Materials and Methods
An experiment as factorial split-plot was conducted based on randomized complete block design with three replications at the research farm of the Faculty of Agriculture and Natural Resources, University of Mohaghegh Ardabili in 2021. Different irrigation regimes in three levels (full irrigation as control, irrigation withholding at 50% of booting and heading stages as severe and moderate water limitation respectively (BBCH 43 and 55 codes respectively) were assigned to the main plots and the combination of bio fertilizers application in four levels (no application as control, application of Azospirilum, Pseudomonas, both application Azospirilum and Pseudomonas) and nanoparticles foliar application at four levels (foliar application with water as control, nano iron oxide foliar application (1 g.L-1), nano silicon oxide (50 mg.L-1), both application nano iron-silicon oxide) were assigned to the subplots. Psedomunas and Azospirilum were isolated from the rhizospheres of wheat by the Research Institute of Soil and Water, Tehran, Iran. For inoculation seeds were coated with gum Arabic as an adhesive and rolled into the suspension of bacteria until uniformly coated. The strains and cell densities of microorganisms used as PGPR in this experiment were 1×108 colony forming units (CFU). In each plot, there were five rows with two m long. In each experimental plot, two beside rows and 0.5 m from the beginning and end of planting lines were removed as margin, and measurements were done on three rows in the middle lines. The used nano silicon-iron oxide had an average particle size of less than 30 nm and the special surface of particles was more than 30 m2.g-1. They were product of Nanomaterial US Research which was provided by Pishgaman Nanomaterials Company of Iran.
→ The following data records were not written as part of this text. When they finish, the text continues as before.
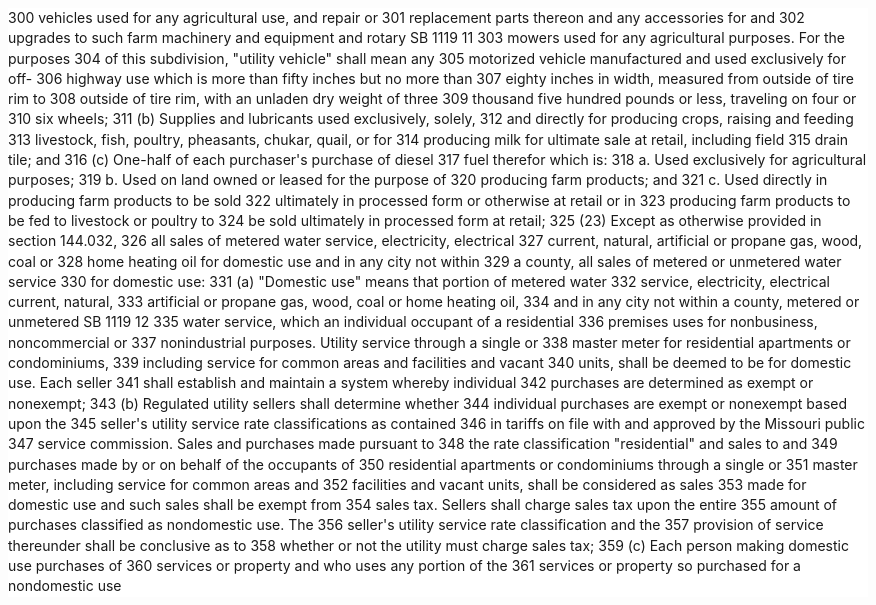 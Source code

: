 300 vehicles used for any agricultural use, and repair or
301 replacement parts thereon and any accessories for and
302 upgrades to such farm machinery and equipment and rotary
SB 1119 11
303 mowers used for any agricultural purposes. For the purposes
304 of this subdivision, "utility vehicle" shall mean any
305 motorized vehicle manufactured and used exclusively for off-
306 highway use which is more than fifty inches but no more than
307 eighty inches in width, measured from outside of tire rim to
308 outside of tire rim, with an unladen dry weight of three
309 thousand five hundred pounds or less, traveling on four or
310 six wheels;
311 (b) Supplies and lubricants used exclusively, solely,
312 and directly for producing crops, raising and feeding
313 livestock, fish, poultry, pheasants, chukar, quail, or for
314 producing milk for ultimate sale at retail, including field
315 drain tile; and
316 (c) One-half of each purchaser's purchase of diesel
317 fuel therefor which is:
318 a. Used exclusively for agricultural purposes;
319 b. Used on land owned or leased for the purpose of
320 producing farm products; and
321 c. Used directly in producing farm products to be sold
322 ultimately in processed form or otherwise at retail or in
323 producing farm products to be fed to livestock or poultry to
324 be sold ultimately in processed form at retail;
325 (23) Except as otherwise provided in section 144.032,
326 all sales of metered water service, electricity, electrical
327 current, natural, artificial or propane gas, wood, coal or
328 home heating oil for domestic use and in any city not within
329 a county, all sales of metered or unmetered water service
330 for domestic use:
331 (a) "Domestic use" means that portion of metered water
332 service, electricity, electrical current, natural,
333 artificial or propane gas, wood, coal or home heating oil,
334 and in any city not within a county, metered or unmetered
SB 1119 12
335 water service, which an individual occupant of a residential
336 premises uses for nonbusiness, noncommercial or
337 nonindustrial purposes. Utility service through a single or
338 master meter for residential apartments or condominiums,
339 including service for common areas and facilities and vacant
340 units, shall be deemed to be for domestic use. Each seller
341 shall establish and maintain a system whereby individual
342 purchases are determined as exempt or nonexempt;
343 (b) Regulated utility sellers shall determine whether
344 individual purchases are exempt or nonexempt based upon the
345 seller's utility service rate classifications as contained
346 in tariffs on file with and approved by the Missouri public
347 service commission. Sales and purchases made pursuant to
348 the rate classification "residential" and sales to and
349 purchases made by or on behalf of the occupants of
350 residential apartments or condominiums through a single or
351 master meter, including service for common areas and
352 facilities and vacant units, shall be considered as sales
353 made for domestic use and such sales shall be exempt from
354 sales tax. Sellers shall charge sales tax upon the entire
355 amount of purchases classified as nondomestic use. The
356 seller's utility service rate classification and the
357 provision of service thereunder shall be conclusive as to
358 whether or not the utility must charge sales tax;
359 (c) Each person making domestic use purchases of
360 services or property and who uses any portion of the
361 services or property so purchased for a nondomestic use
Nano silicon oxide and nano silicon oxide powder added to deionized water and was placed on ultrasonic equipment (100 W and 40 kHz) on a shaker for better solution. Foliar application of nano silicon-iron oxide was done in two stages of period growth BBCH 21 and 30 codes respectively. In this study, dry matter remobilization, volume and root dry weight, leaf area index (LAI), and grain yield of triticale were investigated. Analysis of variance and mean comparisons were performed using SAS ver 9.1. The main effects and interactions were tested using the least significant difference (LSD) test at the 0.05 probability level.
Results and Discussion
The results showed that remobilization from the stem (22.75%) and total dry matter remobilization (21.36%) and contribution of these processes in grain yield (58.29 and 56.24% respectively) decreased in both application of PGPR and nano iron-silicon oxide foliar application under irrigation withholding at booting stage in compared to no application of bio-fertilizers and nanoparticles. Also, the application of PGPR and nanoparticles under irrigation withholding in the booting stage increased the root volume (44.68%), current photosynthesis (48.63), the contribution of photosynthesis contribution in grain yield (15.63%), LAI (32.82%), and grain yield in compared to no application of PGPR and nanoparticles under irrigation withholding at booting stage.
Conclusion
Based on the results of this study, it seems that the application of both PGPR and nanoparticles can be a suitable management factor to increase the grain yield of triticale under water-limited conditions.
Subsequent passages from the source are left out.